--- INSTRUCTIONS FOR THE TASK ---
Here is a block of records. Copy every one of them exactly.

START EXERCISE DATA

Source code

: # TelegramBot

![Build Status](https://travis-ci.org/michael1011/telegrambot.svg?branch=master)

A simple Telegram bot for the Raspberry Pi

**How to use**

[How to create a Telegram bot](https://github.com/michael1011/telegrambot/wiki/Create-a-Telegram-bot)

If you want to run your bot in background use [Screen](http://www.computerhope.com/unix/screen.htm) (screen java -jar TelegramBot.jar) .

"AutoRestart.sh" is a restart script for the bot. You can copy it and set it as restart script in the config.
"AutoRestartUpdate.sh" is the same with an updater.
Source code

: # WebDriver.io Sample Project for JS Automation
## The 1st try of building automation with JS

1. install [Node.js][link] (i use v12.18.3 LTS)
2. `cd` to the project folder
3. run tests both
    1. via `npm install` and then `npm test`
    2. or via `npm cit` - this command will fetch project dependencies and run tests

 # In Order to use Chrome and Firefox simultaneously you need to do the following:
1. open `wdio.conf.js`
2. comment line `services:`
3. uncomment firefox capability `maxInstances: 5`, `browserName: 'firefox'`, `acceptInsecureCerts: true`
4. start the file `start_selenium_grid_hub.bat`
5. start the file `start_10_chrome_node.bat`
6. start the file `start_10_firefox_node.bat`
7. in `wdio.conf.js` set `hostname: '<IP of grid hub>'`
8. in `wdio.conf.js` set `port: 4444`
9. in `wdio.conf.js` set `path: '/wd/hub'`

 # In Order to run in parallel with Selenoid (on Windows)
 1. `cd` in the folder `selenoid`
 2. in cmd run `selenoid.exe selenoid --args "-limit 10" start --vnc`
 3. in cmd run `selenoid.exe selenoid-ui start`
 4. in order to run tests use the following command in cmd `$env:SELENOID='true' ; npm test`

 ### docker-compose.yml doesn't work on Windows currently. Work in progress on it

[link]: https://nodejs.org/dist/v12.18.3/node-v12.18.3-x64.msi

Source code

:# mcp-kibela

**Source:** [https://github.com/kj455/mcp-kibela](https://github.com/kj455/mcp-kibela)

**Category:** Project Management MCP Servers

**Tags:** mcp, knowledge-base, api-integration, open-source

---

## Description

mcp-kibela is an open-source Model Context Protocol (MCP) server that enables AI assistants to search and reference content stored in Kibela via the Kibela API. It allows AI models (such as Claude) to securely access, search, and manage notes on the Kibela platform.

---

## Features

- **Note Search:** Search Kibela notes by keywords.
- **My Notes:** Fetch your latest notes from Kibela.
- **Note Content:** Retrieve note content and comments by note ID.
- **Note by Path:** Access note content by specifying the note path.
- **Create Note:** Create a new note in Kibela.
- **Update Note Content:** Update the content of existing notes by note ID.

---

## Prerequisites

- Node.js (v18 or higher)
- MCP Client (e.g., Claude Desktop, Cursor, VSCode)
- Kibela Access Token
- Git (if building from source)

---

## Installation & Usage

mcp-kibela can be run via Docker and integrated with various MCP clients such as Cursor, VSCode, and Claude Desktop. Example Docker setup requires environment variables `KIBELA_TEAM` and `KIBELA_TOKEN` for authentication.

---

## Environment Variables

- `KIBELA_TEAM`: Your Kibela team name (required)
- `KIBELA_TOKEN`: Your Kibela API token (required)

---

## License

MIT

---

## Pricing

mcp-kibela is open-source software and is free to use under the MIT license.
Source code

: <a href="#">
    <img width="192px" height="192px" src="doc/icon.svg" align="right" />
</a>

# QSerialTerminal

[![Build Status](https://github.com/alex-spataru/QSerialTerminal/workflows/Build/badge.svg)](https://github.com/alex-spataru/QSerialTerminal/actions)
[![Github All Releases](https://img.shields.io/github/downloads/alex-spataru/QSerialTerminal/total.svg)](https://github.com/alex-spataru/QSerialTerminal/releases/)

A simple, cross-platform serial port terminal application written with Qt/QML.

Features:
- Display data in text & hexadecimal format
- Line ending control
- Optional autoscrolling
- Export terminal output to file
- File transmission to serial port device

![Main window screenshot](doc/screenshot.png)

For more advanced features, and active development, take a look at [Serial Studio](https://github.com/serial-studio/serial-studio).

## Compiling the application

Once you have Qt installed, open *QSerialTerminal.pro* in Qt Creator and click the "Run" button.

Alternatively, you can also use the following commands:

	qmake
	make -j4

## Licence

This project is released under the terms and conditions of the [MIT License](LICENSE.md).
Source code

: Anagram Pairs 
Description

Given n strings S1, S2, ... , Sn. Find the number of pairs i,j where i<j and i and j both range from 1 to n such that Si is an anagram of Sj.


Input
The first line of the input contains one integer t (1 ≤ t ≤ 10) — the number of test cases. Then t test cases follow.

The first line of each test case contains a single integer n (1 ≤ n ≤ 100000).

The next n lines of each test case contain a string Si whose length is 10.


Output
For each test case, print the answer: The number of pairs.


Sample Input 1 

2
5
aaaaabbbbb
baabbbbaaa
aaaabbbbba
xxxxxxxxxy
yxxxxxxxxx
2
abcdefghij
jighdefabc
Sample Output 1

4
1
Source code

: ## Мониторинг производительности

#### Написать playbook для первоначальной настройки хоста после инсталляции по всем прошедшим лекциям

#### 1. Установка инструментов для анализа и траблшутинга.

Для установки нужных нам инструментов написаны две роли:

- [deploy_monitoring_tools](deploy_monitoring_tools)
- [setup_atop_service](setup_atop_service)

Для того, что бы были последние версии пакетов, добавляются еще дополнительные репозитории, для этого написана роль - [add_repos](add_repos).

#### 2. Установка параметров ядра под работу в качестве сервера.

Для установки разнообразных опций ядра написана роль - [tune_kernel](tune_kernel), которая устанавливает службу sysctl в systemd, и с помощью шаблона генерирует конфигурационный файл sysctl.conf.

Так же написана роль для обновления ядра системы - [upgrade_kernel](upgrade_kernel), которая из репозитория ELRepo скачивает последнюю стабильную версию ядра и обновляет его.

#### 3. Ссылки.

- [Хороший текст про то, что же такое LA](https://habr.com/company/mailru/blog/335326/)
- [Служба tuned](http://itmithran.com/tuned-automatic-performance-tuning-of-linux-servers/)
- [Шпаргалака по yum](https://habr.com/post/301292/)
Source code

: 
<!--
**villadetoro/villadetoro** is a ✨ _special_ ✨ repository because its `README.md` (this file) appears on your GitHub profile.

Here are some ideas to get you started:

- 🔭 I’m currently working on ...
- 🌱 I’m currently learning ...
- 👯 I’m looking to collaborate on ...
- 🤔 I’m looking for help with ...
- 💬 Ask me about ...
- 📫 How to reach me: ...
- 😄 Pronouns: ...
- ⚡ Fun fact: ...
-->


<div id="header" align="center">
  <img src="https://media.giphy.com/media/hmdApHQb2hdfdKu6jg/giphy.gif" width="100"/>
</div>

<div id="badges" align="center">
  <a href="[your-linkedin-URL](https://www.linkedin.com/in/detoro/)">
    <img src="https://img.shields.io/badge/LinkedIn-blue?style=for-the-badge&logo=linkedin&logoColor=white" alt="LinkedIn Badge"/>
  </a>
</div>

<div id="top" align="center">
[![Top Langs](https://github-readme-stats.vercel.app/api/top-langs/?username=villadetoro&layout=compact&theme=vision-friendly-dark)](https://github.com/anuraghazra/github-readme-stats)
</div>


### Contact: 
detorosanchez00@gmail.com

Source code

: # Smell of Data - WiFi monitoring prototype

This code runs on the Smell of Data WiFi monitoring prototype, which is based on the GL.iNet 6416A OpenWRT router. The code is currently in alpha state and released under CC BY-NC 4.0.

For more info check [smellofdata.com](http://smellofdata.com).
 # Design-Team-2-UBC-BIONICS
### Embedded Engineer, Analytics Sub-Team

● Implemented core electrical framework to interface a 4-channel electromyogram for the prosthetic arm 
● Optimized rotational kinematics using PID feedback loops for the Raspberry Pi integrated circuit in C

END EXERCISE DATA

--- RESULT OF THE TASK ---
Source code

: # TelegramBot

![Build Status](https://travis-ci.org/michael1011/telegrambot.svg?branch=master)

A simple Telegram bot for the Raspberry Pi

**How to use**

[How to create a Telegram bot](https://github.com/michael1011/telegrambot/wiki/Create-a-Telegram-bot)

If you want to run your bot in background use [Screen](http://www.computerhope.com/unix/screen.htm) (screen java -jar TelegramBot.jar) .

"AutoRestart.sh" is a restart script for the bot. You can copy it and set it as restart script in the config.
"AutoRestartUpdate.sh" is the same with an updater.
Source code

: # WebDriver.io Sample Project for JS Automation
## The 1st try of building automation with JS

1. install [Node.js][link] (i use v12.18.3 LTS)
2. `cd` to the project folder
3. run tests both
    1. via `npm install` and then `npm test`
    2. or via `npm cit` - this command will fetch project dependencies and run tests

 # In Order to use Chrome and Firefox simultaneously you need to do the following:
1. open `wdio.conf.js`
2. comment line `services:`
3. uncomment firefox capability `maxInstances: 5`, `browserName: 'firefox'`, `acceptInsecureCerts: true`
4. start the file `start_selenium_grid_hub.bat`
5. start the file `start_10_chrome_node.bat`
6. start the file `start_10_firefox_node.bat`
7. in `wdio.conf.js` set `hostname: '<IP of grid hub>'`
8. in `wdio.conf.js` set `port: 4444`
9. in `wdio.conf.js` set `path: '/wd/hub'`

 # In Order to run in parallel with Selenoid (on Windows)
 1. `cd` in the folder `selenoid`
 2. in cmd run `selenoid.exe selenoid --args "-limit 10" start --vnc`
 3. in cmd run `selenoid.exe selenoid-ui start`
 4. in order to run tests use the following command in cmd `$env:SELENOID='true' ; npm test`

 ### docker-compose.yml doesn't work on Windows currently. Work in progress on it

[link]: https://nodejs.org/dist/v12.18.3/node-v12.18.3-x64.msi

Source code

:# mcp-kibela

**Source:** [https://github.com/kj455/mcp-kibela](https://github.com/kj455/mcp-kibela)

**Category:** Project Management MCP Servers

**Tags:** mcp, knowledge-base, api-integration, open-source

---

## Description

mcp-kibela is an open-source Model Context Protocol (MCP) server that enables AI assistants to search and reference content stored in Kibela via the Kibela API. It allows AI models (such as Claude) to securely access, search, and manage notes on the Kibela platform.

---

## Features

- **Note Search:** Search Kibela notes by keywords.
- **My Notes:** Fetch your latest notes from Kibela.
- **Note Content:** Retrieve note content and comments by note ID.
- **Note by Path:** Access note content by specifying the note path.
- **Create Note:** Create a new note in Kibela.
- **Update Note Content:** Update the content of existing notes by note ID.

---

## Prerequisites

- Node.js (v18 or higher)
- MCP Client (e.g., Claude Desktop, Cursor, VSCode)
- Kibela Access Token
- Git (if building from source)

---

## Installation & Usage

mcp-kibela can be run via Docker and integrated with various MCP clients such as Cursor, VSCode, and Claude Desktop. Example Docker setup requires environment variables `KIBELA_TEAM` and `KIBELA_TOKEN` for authentication.

---

## Environment Variables

- `KIBELA_TEAM`: Your Kibela team name (required)
- `KIBELA_TOKEN`: Your Kibela API token (required)

---

## License

MIT

---

## Pricing

mcp-kibela is open-source software and is free to use under the MIT license.
Source code

: <a href="#">
    <img width="192px" height="192px" src="doc/icon.svg" align="right" />
</a>

# QSerialTerminal

[![Build Status](https://github.com/alex-spataru/QSerialTerminal/workflows/Build/badge.svg)](https://github.com/alex-spataru/QSerialTerminal/actions)
[![Github All Releases](https://img.shields.io/github/downloads/alex-spataru/QSerialTerminal/total.svg)](https://github.com/alex-spataru/QSerialTerminal/releases/)

A simple, cross-platform serial port terminal application written with Qt/QML.

Features:
- Display data in text & hexadecimal format
- Line ending control
- Optional autoscrolling
- Export terminal output to file
- File transmission to serial port device

![Main window screenshot](doc/screenshot.png)

For more advanced features, and active development, take a look at [Serial Studio](https://github.com/serial-studio/serial-studio).

## Compiling the application

Once you have Qt installed, open *QSerialTerminal.pro* in Qt Creator and click the "Run" button.

Alternatively, you can also use the following commands:

	qmake
	make -j4

## Licence

This project is released under the terms and conditions of the [MIT License](LICENSE.md).
Source code

: Anagram Pairs 
Description

Given n strings S1, S2, ... , Sn. Find the number of pairs i,j where i<j and i and j both range from 1 to n such that Si is an anagram of Sj.


Input
The first line of the input contains one integer t (1 ≤ t ≤ 10) — the number of test cases. Then t test cases follow.

The first line of each test case contains a single integer n (1 ≤ n ≤ 100000).

The next n lines of each test case contain a string Si whose length is 10.


Output
For each test case, print the answer: The number of pairs.


Sample Input 1 

2
5
aaaaabbbbb
baabbbbaaa
aaaabbbbba
xxxxxxxxxy
yxxxxxxxxx
2
abcdefghij
jighdefabc
Sample Output 1

4
1
Source code

: ## Мониторинг производительности

#### Написать playbook для первоначальной настройки хоста после инсталляции по всем прошедшим лекциям

#### 1. Установка инструментов для анализа и траблшутинга.

Для установки нужных нам инструментов написаны две роли:

- [deploy_monitoring_tools](deploy_monitoring_tools)
- [setup_atop_service](setup_atop_service)

Для того, что бы были последние версии пакетов, добавляются еще дополнительные репозитории, для этого написана роль - [add_repos](add_repos).

#### 2. Установка параметров ядра под работу в качестве сервера.

Для установки разнообразных опций ядра написана роль - [tune_kernel](tune_kernel), которая устанавливает службу sysctl в systemd, и с помощью шаблона генерирует конфигурационный файл sysctl.conf.

Так же написана роль для обновления ядра системы - [upgrade_kernel](upgrade_kernel), которая из репозитория ELRepo скачивает последнюю стабильную версию ядра и обновляет его.

#### 3. Ссылки.

- [Хороший текст про то, что же такое LA](https://habr.com/company/mailru/blog/335326/)
- [Служба tuned](http://itmithran.com/tuned-automatic-performance-tuning-of-linux-servers/)
- [Шпаргалака по yum](https://habr.com/post/301292/)
Source code

: 
<!--
**villadetoro/villadetoro** is a ✨ _special_ ✨ repository because its `README.md` (this file) appears on your GitHub profile.

Here are some ideas to get you started:

- 🔭 I’m currently working on ...
- 🌱 I’m currently learning ...
- 👯 I’m looking to collaborate on ...
- 🤔 I’m looking for help with ...
- 💬 Ask me about ...
- 📫 How to reach me: ...
- 😄 Pronouns: ...
- ⚡ Fun fact: ...
-->


<div id="header" align="center">
  <img src="https://media.giphy.com/media/hmdApHQb2hdfdKu6jg/giphy.gif" width="100"/>
</div>

<div id="badges" align="center">
  <a href="[your-linkedin-URL](https://www.linkedin.com/in/detoro/)">
    <img src="https://img.shields.io/badge/LinkedIn-blue?style=for-the-badge&logo=linkedin&logoColor=white" alt="LinkedIn Badge"/>
  </a>
</div>

<div id="top" align="center">
[![Top Langs](https://github-readme-stats.vercel.app/api/top-langs/?username=villadetoro&layout=compact&theme=vision-friendly-dark)](https://github.com/anuraghazra/github-readme-stats)
</div>


### Contact: 
detorosanchez00@gmail.com

Source code

: # Smell of Data - WiFi monitoring prototype

This code runs on the Smell of Data WiFi monitoring prototype, which is based on the GL.iNet 6416A OpenWRT router. The code is currently in alpha state and released under CC BY-NC 4.0.

For more info check [smellofdata.com](http://smellofdata.com).
 # Design-Team-2-UBC-BIONICS
### Embedded Engineer, Analytics Sub-Team

● Implemented core electrical framework to interface a 4-channel electromyogram for the prosthetic arm 
● Optimized rotational kinematics using PID feedback loops for the Raspberry Pi integrated circuit in C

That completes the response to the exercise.